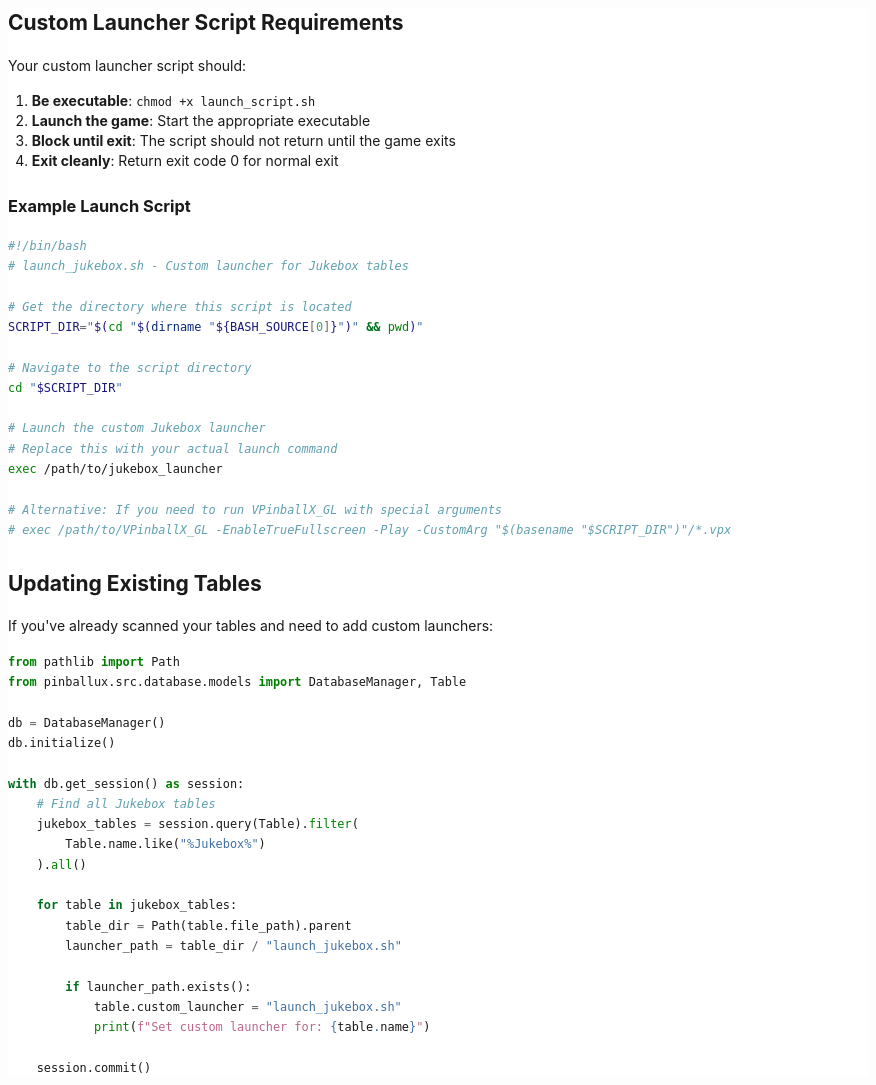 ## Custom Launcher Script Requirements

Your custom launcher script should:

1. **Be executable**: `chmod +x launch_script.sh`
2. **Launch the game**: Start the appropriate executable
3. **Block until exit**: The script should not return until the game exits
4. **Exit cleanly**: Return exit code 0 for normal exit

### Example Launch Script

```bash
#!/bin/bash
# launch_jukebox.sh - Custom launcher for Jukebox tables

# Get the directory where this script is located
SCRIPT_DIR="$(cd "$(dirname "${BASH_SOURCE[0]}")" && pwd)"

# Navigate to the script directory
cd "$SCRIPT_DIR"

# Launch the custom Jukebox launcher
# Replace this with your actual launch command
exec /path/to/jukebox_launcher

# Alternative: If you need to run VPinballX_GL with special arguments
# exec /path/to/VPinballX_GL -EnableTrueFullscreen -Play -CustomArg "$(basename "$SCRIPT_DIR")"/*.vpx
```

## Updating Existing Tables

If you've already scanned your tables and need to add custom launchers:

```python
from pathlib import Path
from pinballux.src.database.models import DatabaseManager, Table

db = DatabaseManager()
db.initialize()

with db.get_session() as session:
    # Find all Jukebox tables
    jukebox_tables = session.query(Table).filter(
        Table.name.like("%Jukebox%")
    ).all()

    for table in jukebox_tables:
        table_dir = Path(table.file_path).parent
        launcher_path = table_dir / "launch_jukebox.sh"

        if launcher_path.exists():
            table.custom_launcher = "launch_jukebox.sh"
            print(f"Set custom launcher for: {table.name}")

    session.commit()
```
...
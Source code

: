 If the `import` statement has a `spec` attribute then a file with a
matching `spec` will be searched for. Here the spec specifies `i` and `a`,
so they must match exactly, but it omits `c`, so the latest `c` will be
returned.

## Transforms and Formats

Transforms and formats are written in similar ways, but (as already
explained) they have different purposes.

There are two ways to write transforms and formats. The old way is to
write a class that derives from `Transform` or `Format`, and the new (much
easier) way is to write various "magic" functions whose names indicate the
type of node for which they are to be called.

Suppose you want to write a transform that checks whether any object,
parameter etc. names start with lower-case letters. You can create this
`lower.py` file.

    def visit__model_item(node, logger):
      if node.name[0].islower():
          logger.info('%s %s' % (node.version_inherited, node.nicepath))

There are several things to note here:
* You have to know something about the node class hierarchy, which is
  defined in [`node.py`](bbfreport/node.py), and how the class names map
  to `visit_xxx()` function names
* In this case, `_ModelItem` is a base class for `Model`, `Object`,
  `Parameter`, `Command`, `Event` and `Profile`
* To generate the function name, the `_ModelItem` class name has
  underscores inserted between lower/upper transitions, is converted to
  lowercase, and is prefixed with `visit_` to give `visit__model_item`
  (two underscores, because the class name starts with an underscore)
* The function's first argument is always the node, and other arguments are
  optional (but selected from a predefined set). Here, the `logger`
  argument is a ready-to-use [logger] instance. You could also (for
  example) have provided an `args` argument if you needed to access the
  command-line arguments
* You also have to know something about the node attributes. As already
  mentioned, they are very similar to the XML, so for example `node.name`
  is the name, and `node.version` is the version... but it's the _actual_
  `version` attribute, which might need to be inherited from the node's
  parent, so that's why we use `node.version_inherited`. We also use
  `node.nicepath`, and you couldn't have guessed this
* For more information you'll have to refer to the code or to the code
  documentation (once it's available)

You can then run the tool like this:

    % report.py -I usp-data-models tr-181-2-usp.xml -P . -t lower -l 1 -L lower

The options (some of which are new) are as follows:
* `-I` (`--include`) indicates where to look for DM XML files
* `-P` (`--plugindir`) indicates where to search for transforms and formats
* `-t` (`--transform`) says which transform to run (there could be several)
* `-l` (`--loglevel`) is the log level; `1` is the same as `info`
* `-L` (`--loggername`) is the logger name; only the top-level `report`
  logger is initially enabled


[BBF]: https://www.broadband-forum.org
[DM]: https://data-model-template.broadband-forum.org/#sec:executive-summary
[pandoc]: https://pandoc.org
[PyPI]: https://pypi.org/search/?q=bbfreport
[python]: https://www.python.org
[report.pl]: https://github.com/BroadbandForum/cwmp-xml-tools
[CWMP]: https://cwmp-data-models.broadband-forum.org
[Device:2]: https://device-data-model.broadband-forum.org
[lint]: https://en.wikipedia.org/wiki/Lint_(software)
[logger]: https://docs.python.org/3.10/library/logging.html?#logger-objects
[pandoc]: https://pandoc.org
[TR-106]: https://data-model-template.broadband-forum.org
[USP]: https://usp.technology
---
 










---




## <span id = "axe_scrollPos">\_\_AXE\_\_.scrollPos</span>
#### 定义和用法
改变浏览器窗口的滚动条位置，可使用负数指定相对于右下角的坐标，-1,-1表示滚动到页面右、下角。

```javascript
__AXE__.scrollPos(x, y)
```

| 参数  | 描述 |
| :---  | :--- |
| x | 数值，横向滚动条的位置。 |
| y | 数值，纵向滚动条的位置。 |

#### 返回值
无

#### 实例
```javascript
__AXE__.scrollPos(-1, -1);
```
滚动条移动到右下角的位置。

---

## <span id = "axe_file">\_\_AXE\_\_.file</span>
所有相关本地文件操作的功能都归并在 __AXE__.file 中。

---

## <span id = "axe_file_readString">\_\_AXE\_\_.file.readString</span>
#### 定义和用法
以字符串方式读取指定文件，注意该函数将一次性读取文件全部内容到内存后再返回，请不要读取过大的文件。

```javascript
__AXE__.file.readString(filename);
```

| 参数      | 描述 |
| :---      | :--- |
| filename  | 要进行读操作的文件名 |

• Work to complete
Could you return exactly the stretch of the data above that starts at the line with "[TR-106]: https://data-model-template.broadband-forum.org" and ends at the line with "[USP]: https://usp.technology", both lines included?

• Problem solution
[TR-106]: https://data-model-template.broadband-forum.org
[USP]: https://usp.technology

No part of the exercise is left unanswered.